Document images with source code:
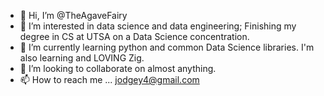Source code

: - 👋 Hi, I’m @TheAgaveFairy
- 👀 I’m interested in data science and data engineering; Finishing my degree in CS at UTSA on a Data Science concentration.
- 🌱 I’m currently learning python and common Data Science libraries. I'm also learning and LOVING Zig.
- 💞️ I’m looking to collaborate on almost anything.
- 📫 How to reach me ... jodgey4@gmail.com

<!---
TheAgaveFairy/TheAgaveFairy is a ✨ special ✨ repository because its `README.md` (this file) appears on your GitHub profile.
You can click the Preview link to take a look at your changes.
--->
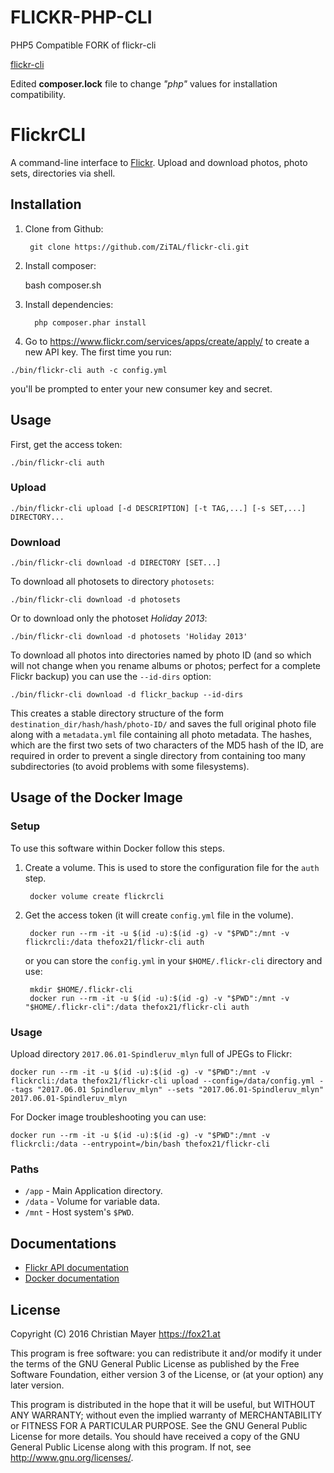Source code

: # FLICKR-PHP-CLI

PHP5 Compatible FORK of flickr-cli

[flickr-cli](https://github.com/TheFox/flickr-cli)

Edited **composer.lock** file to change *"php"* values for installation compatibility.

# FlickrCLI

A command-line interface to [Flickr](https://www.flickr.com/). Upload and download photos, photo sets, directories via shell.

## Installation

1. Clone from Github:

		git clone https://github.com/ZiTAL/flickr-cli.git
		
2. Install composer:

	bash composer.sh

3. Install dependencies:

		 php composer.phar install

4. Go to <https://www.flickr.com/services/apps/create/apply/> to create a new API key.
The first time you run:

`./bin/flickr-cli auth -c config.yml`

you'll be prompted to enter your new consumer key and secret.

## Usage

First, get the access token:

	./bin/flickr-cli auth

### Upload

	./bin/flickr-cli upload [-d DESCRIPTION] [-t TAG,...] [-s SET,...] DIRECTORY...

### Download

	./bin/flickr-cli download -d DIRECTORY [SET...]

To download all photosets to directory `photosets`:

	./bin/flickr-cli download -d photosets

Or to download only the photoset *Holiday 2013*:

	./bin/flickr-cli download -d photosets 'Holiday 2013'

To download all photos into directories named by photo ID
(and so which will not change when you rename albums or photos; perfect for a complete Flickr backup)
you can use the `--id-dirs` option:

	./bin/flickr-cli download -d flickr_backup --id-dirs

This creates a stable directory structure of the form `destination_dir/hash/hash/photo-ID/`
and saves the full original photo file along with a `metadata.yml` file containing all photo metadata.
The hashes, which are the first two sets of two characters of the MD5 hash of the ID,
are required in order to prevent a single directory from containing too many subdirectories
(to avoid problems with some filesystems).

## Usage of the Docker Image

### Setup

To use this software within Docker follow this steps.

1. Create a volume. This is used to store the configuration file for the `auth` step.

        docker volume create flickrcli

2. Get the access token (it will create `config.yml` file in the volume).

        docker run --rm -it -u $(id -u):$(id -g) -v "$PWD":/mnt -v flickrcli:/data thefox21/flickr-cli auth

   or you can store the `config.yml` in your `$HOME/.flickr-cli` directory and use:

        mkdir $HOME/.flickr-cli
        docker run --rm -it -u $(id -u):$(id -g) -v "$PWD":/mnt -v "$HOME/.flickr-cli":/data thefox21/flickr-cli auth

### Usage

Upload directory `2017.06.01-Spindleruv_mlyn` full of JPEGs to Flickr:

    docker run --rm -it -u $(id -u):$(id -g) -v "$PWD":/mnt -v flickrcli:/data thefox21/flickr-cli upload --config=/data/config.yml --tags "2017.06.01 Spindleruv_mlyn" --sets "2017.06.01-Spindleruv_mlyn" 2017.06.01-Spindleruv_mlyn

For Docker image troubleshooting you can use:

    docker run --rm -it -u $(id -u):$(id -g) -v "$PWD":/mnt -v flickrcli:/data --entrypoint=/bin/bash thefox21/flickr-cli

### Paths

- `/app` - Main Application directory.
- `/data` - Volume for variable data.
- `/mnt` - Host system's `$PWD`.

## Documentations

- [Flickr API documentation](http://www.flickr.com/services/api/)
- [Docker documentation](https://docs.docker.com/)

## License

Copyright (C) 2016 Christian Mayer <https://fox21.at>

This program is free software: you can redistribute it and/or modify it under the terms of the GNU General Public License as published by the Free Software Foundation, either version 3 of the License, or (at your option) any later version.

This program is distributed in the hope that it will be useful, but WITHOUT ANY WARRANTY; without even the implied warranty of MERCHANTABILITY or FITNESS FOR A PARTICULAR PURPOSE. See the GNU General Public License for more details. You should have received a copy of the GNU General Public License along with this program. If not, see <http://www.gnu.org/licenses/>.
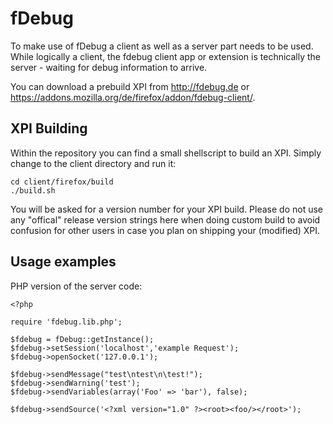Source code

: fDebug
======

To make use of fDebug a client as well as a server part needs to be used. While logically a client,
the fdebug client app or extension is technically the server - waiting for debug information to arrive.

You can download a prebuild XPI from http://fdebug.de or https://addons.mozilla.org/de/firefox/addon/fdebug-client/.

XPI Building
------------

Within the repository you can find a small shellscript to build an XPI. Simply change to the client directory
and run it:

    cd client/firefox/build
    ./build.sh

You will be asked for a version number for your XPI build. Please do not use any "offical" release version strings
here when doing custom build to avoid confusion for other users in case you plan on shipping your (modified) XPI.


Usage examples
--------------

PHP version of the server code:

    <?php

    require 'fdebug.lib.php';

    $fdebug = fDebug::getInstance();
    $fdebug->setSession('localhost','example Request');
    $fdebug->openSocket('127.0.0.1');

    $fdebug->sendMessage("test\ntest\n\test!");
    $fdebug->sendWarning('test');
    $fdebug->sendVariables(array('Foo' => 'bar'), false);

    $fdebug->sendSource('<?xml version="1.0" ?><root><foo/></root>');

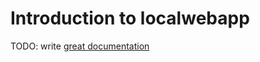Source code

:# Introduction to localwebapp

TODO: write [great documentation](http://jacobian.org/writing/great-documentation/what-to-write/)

### Task instructions
With the line holding "git clone https://github.com/ZiTAL/flickr-cli.git" as the first and the line holding "(and so which" as the last, set down that range of the entries above exactly, and nothing else.

### Output of the task
		git clone https://github.com/ZiTAL/flickr-cli.git
		
2. Install composer:

	bash composer.sh

3. Install dependencies:

		 php composer.phar install

4. Go to <https://www.flickr.com/services/apps/create/apply/> to create a new API key.
The first time you run:

`./bin/flickr-cli auth -c config.yml`

you'll be prompted to enter your new consumer key and secret.

## Usage

First, get the access token:

	./bin/flickr-cli auth

### Upload

	./bin/flickr-cli upload [-d DESCRIPTION] [-t TAG,...] [-s SET,...] DIRECTORY...

### Download

	./bin/flickr-cli download -d DIRECTORY [SET...]

To download all photosets to directory `photosets`:

	./bin/flickr-cli download -d photosets

Or to download only the photoset *Holiday 2013*:

	./bin/flickr-cli download -d photosets 'Holiday 2013'

To download all photos into directories named by photo ID
(and so which will not change when you rename albums or photos; perfect for a complete Flickr backup)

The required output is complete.